Honda XRV650 Africa Twin

After only two years of production, the XRV 650 was updated to the larger XRV 750. Displacement was increased to 742cc, but the engine remained otherwise the same 52° SOHC V-Twin with six valves and dual spark plugs, said to produce 62hp at 7500rpm and 45 lb-ft of torque at 6000rpm. Suspension was upgraded to a 43mm air-assisted telescopic Showa fork with 8.6 inches of travel with the rear using Honda’s Pro-Link adjustable monoshock which delivered 8.4 inches of travel. Brakes were also upgraded to a dual 276mm rotor, two-piston caliper set up in the front and a single 256mm rotor and single-piston caliper in the rear.

Honda XRV750 Africa Twin

In 1993, the model received a thorough redesign which brought the center of gravity down along with the seat height and weight. The lower CG was said to have drastically improved the machine’s capability off-road while maneuvering at low speed. After a mostly cosmetic update in 1996, the Africa Twin would remain relatively unchanged until it ceased production in 2003. While it may be hard to imagine, given the popularity of adventure motorcycling these days, the original Africa Twins were never officially sold stateside.
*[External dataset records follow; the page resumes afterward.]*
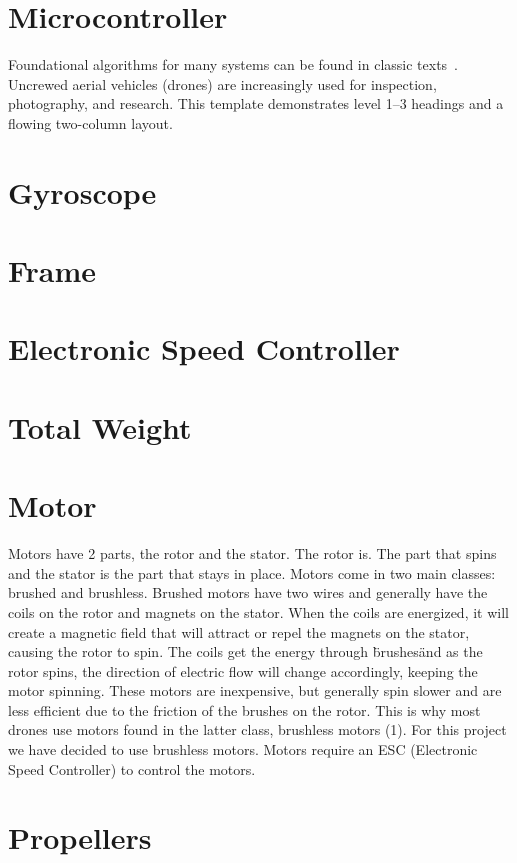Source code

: \documentclass[conference]{IEEEtran}
\begin{document}
\section{Microcontroller}
Foundational algorithms for many systems can be found in classic texts~\cite{knuth1997}. Uncrewed aerial vehicles (drones) are increasingly used for inspection, photography, and research. This template demonstrates level 1--3 headings and a flowing two-column layout.

\section{Gyroscope}

\section{Frame}

\section{Electronic Speed Controller}

\section{Total Weight}

\section{Motor}
Motors have 2 parts, the rotor and the stator. The rotor is. The part that spins and the stator is the part that stays in place.
Motors come in two main classes: brushed and brushless. Brushed motors have two wires and generally have the coils on the rotor and magnets on the stator. When the coils are energized, it will create a magnetic field that will attract or repel the magnets on the stator, causing the rotor to spin. The coils get the energy through \"brushes\" and as the rotor spins, the direction of electric flow will change accordingly, keeping the motor spinning. These motors are inexpensive, but generally spin slower and are less efficient due to the friction of the brushes on the rotor. This is why most drones use motors found in the latter class, brushless motors (1).
For this project we have decided to use brushless motors. Motors require an ESC (Electronic Speed Controller) to control the motors.

\section{Propellers}



\end{document}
Honda Africa Twin CRF1000L

In 2016 though, 30 years after the original NXR 750 had blitzed its way through the Sahara and into the history books, Honda released a new iteration of its storied adventure motorcycle, the CRF1000L – and it would be available worldwide. A thoroughly modern adventure machine, the new Africa Twin was powered by a 998cc Parallel Twin with a throaty 270-degree firing order that was said to produce 93.9 crank horsepower at 7500 rpm, and 72.3 lb-ft of torque at 6000 rpm. This 2016 model came with a host of electronic rider aids as well as two transmission variants: a standard manual and Honda’s Dual-Clutch Transmission (DCT). The DCT models would replace the clutch lever with a parking brake and offer a fully automatic experience or the ability to be shifted manually via buttons on the left switchgear.

In 2018, Honda added the Africa Twin Adventure Sports to its lineup as more of a long-haul machine with a larger fuel tank, more suspension travel, and a host of accessories now included from the factory. Despite the model’s storied history, through 2019 as the adventure category tried to find a sweet spot of displacement, the Africa Twin never quite stacked up to other popular adventure machines in terms of performance.

In 2020, Honda released a thoroughly revamped Africa Twin featuring a new frame, cutting-edge technology, and a larger, more powerful 1084cc Parallel-Twin engine. This latest Africa Twin boasts the performance on-road and off that adventure riders had hoped for in the previous version. Despite the current trend in the middleweight adventure category, Honda has managed to produce an exciting, competent, tech-heavy machine that allows for adjustability that can suit a wide range of riders from experienced veterans to aspirant adventurers.